__RECORDS FOR THE EXERCISE__
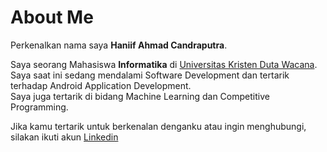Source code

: <!--
**haniifac/haniifac** is a ✨ _special_ ✨ repository because its `README.md` (this file) appears on your GitHub profile.

Here are some ideas to get you started:

- 🔭 I’m currently working on ...
- 🌱 I’m currently learning ...
- 👯 I’m looking to collaborate on ...
- 🤔 I’m looking for help with ...
- 💬 Ask me about ...
- 📫 How to reach me: ...
- 😄 Pronouns: ...
- ⚡ Fun fact: ...
-->

# About Me

Perkenalkan nama saya **Haniif Ahmad Candraputra**.

Saya seorang Mahasiswa **Informatika** di [Universitas Kristen Duta Wacana](https://www.ukdw.ac.id/).<br>
Saya saat ini sedang mendalami Software Development dan tertarik terhadap Android Application Development.<br>
Saya juga tertarik di bidang Machine Learning dan Competitive Programming.<br>

Jika kamu tertarik untuk berkenalan denganku atau ingin menghubungi, silakan ikuti akun [Linkedin](https://www.linkedin.com/in/haniif-ahmad-candraputra-2a989621a/)
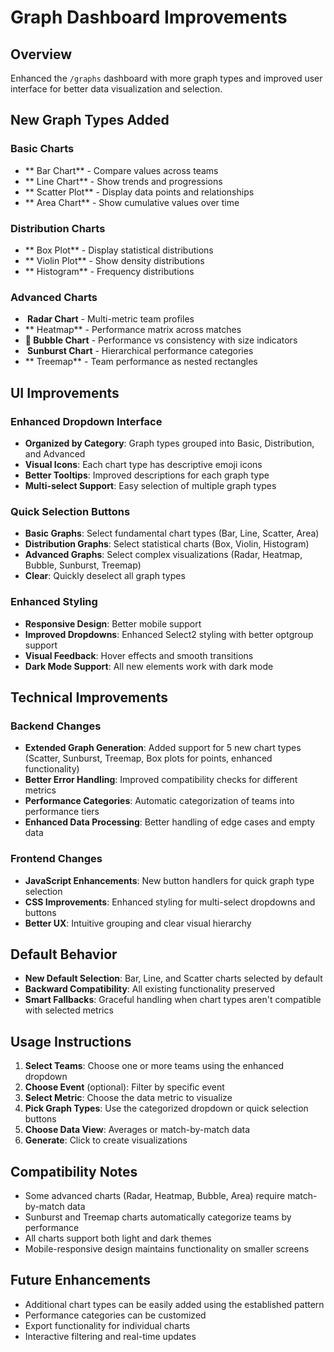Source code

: # Graph Dashboard Improvements

## Overview
Enhanced the `/graphs` dashboard with more graph types and improved user interface for better data visualization and selection.

## New Graph Types Added

### Basic Charts
- ** Bar Chart** - Compare values across teams
- ** Line Chart** - Show trends and progressions  
- ** Scatter Plot** - Display data points and relationships
- ** Area Chart** - Show cumulative values over time

### Distribution Charts
- ** Box Plot** - Display statistical distributions
- ** Violin Plot** - Show density distributions
- ** Histogram** - Frequency distributions

### Advanced Charts
- **️ Radar Chart** - Multi-metric team profiles
- ** Heatmap** - Performance matrix across matches
- **🫧 Bubble Chart** - Performance vs consistency with size indicators
- **️ Sunburst Chart** - Hierarchical performance categories
- ** Treemap** - Team performance as nested rectangles

## UI Improvements

### Enhanced Dropdown Interface
- **Organized by Category**: Graph types grouped into Basic, Distribution, and Advanced
- **Visual Icons**: Each chart type has descriptive emoji icons
- **Better Tooltips**: Improved descriptions for each graph type
- **Multi-select Support**: Easy selection of multiple graph types

### Quick Selection Buttons
- **Basic Graphs**: Select fundamental chart types (Bar, Line, Scatter, Area)
- **Distribution Graphs**: Select statistical charts (Box, Violin, Histogram)
- **Advanced Graphs**: Select complex visualizations (Radar, Heatmap, Bubble, Sunburst, Treemap)
- **Clear**: Quickly deselect all graph types

### Enhanced Styling
- **Responsive Design**: Better mobile support
- **Improved Dropdowns**: Enhanced Select2 styling with better optgroup support
- **Visual Feedback**: Hover effects and smooth transitions
- **Dark Mode Support**: All new elements work with dark mode

## Technical Improvements

### Backend Changes
- **Extended Graph Generation**: Added support for 5 new chart types (Scatter, Sunburst, Treemap, Box plots for points, enhanced functionality)
- **Better Error Handling**: Improved compatibility checks for different metrics
- **Performance Categories**: Automatic categorization of teams into performance tiers
- **Enhanced Data Processing**: Better handling of edge cases and empty data

### Frontend Changes
- **JavaScript Enhancements**: New button handlers for quick graph type selection
- **CSS Improvements**: Enhanced styling for multi-select dropdowns and buttons
- **Better UX**: Intuitive grouping and clear visual hierarchy

## Default Behavior
- **New Default Selection**: Bar, Line, and Scatter charts selected by default
- **Backward Compatibility**: All existing functionality preserved
- **Smart Fallbacks**: Graceful handling when chart types aren't compatible with selected metrics

## Usage Instructions

1. **Select Teams**: Choose one or more teams using the enhanced dropdown
2. **Choose Event** (optional): Filter by specific event
3. **Select Metric**: Choose the data metric to visualize
4. **Pick Graph Types**: Use the categorized dropdown or quick selection buttons
5. **Choose Data View**: Averages or match-by-match data
6. **Generate**: Click to create visualizations

## Compatibility Notes
- Some advanced charts (Radar, Heatmap, Bubble, Area) require match-by-match data
- Sunburst and Treemap charts automatically categorize teams by performance
- All charts support both light and dark themes
- Mobile-responsive design maintains functionality on smaller screens

## Future Enhancements
- Additional chart types can be easily added using the established pattern
- Performance categories can be customized
- Export functionality for individual charts
- Interactive filtering and real-time updates
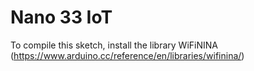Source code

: # Nano 33 IoT

To compile this sketch, install the library WiFiNINA (https://www.arduino.cc/reference/en/libraries/wifinina/)


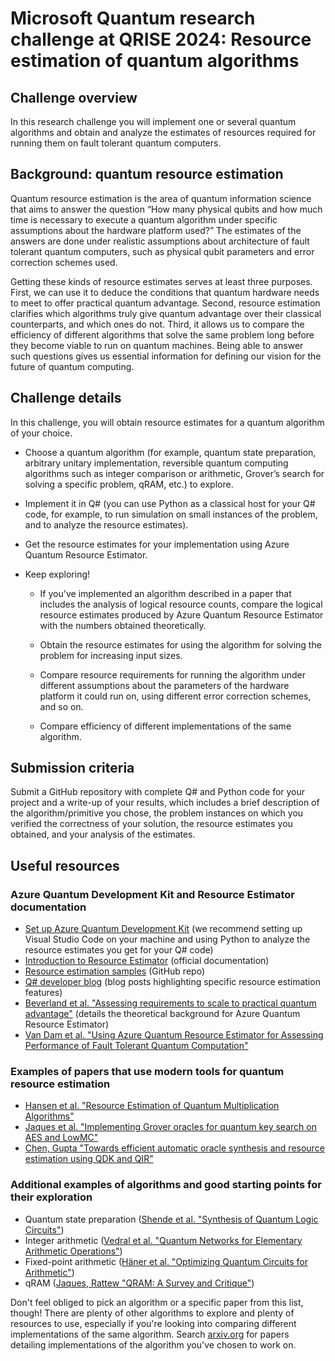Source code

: # Microsoft Quantum research challenge at QRISE 2024: Resource estimation of quantum algorithms 

## Challenge overview

In this research challenge you will implement one or several quantum algorithms and obtain and analyze the estimates of resources required for running them on fault tolerant quantum computers. 

## Background: quantum resource estimation

Quantum resource estimation is the area of quantum information science that aims to answer the question “How many physical qubits and how much time is necessary to execute a quantum algorithm under specific assumptions about the hardware platform used?” The estimates of the answers are done under realistic assumptions about architecture of fault tolerant quantum computers, such as physical qubit parameters and error correction schemes used. 

Getting these kinds of resource estimates serves at least three purposes. First, we can use it to deduce the conditions that quantum hardware needs to meet to offer practical quantum advantage. Second, resource estimation clarifies which algorithms truly give quantum advantage over their classical counterparts, and which ones do not. Third, it allows us to compare the efficiency of different algorithms that solve the same problem long before they become viable to run on quantum machines. Being able to answer such questions gives us essential information for defining our vision for the future of quantum computing. 

## Challenge details 

In this challenge, you will obtain resource estimates for a quantum algorithm of your choice. 

* Choose a quantum algorithm (for example, quantum state preparation, arbitrary unitary implementation, reversible quantum computing algorithms such as integer comparison or arithmetic, Grover’s search for solving a specific problem, qRAM, etc.) to explore. 

* Implement it in Q# (you can use Python as a classical host for your Q# code, for example, to run simulation on small instances of the problem, and to analyze the resource estimates). 

* Get the resource estimates for your implementation using Azure Quantum Resource Estimator. 

* Keep exploring! 
  - If you've implemented an algorithm described in a paper that includes the analysis of logical resource counts, compare the logical resource estimates produced by Azure Quantum Resource Estimator with the numbers obtained theoretically.

  - Obtain the resource estimates for using the algorithm for solving the problem for increasing input sizes. 

  - Compare resource requirements for running the algorithm under different assumptions about the parameters of the hardware platform it could run on, using different error correction schemes, and so on. 

  - Compare efficiency of different implementations of the same algorithm. 

## Submission criteria

Submit a GitHub repository with complete Q# and Python code for your project and a write-up of your results, which includes a brief description of the algorithm/primitive you chose, the problem instances on which you verified the correctness of your solution, the resource estimates you obtained, and your analysis of the estimates. 

## Useful resources

### Azure Quantum Development Kit and Resource Estimator documentation

* [Set up Azure Quantum Development Kit](https://learn.microsoft.com/azure/quantum/install-overview-qdk) (we recommend setting up Visual Studio Code on your machine and using Python to analyze the resource estimates you get for your Q# code) 
* [Introduction to Resource Estimator](https://learn.microsoft.com/azure/quantum/intro-to-resource-estimation) (official documentation) 
* [Resource estimation samples](https://github.com/microsoft/qsharp/tree/main/samples/estimation) (GitHub repo)
* [Q# developer blog](https://devblogs.microsoft.com/qsharp/category/resource-estimation/) (blog posts highlighting specific resource estimation features)
* [Beverland et al. "Assessing requirements to scale to practical quantum advantage"](https://arxiv.org/abs/2211.07629) (details the theoretical background for Azure Quantum Resource Estimator) 
* [Van Dam et al. "Using Azure Quantum Resource Estimator for Assessing Performance of Fault Tolerant Quantum Computation"](https://arxiv.org/abs/2311.05801)

### Examples of papers that use modern tools for quantum resource estimation

* [Hansen et al. "Resource Estimation of Quantum Multiplication Algorithms"](https://arxiv.org/abs/2402.01891)
* [Jaques et al. "Implementing Grover oracles for quantum key search on AES and LowMC"](https://arxiv.org/abs/1910.01700)
* [Chen, Gupta "Towards efficient automatic oracle synthesis and resource estimation using QDK and QIR"](https://ieeexplore.ieee.org/document/10313630)

### Additional examples of algorithms and good starting points for their exploration

* Quantum state preparation ([Shende et al. "Synthesis of Quantum Logic Circuits"](https://arxiv.org/abs/quant-ph/0406176))
* Integer arithmetic ([Vedral et al. "Quantum Networks for Elementary Arithmetic Operations"](https://arxiv.org/abs/quant-ph/9511018))
* Fixed-point arithmetic ([Häner et al. "Optimizing Quantum Circuits for Arithmetic"](https://arxiv.org/abs/1805.12445))
* qRAM ([Jaques, Rattew "QRAM: A Survey and Critique"](https://arxiv.org/abs/2305.10310))

Don't feel obliged to pick an algorithm or a specific paper from this list, though! There are plenty of other algorithms to explore and plenty of resources to use, especially if you're looking into comparing different implementations of the same algorithm. Search [arxiv.org](https://arxiv.org/) for papers detailing implementations of the algorithm you've chosen to work on.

__EXERCISE GOAL__
Start with the line above that contains "efficient automatic oracle" and stop after the line that contains "### Additional examples". Output those lines exactly, and only those.

__WORKED SOLUTION__
* [Chen, Gupta "Towards efficient automatic oracle synthesis and resource estimation using QDK and QIR"](https://ieeexplore.ieee.org/document/10313630)

### Additional examples of algorithms and good starting points for their exploration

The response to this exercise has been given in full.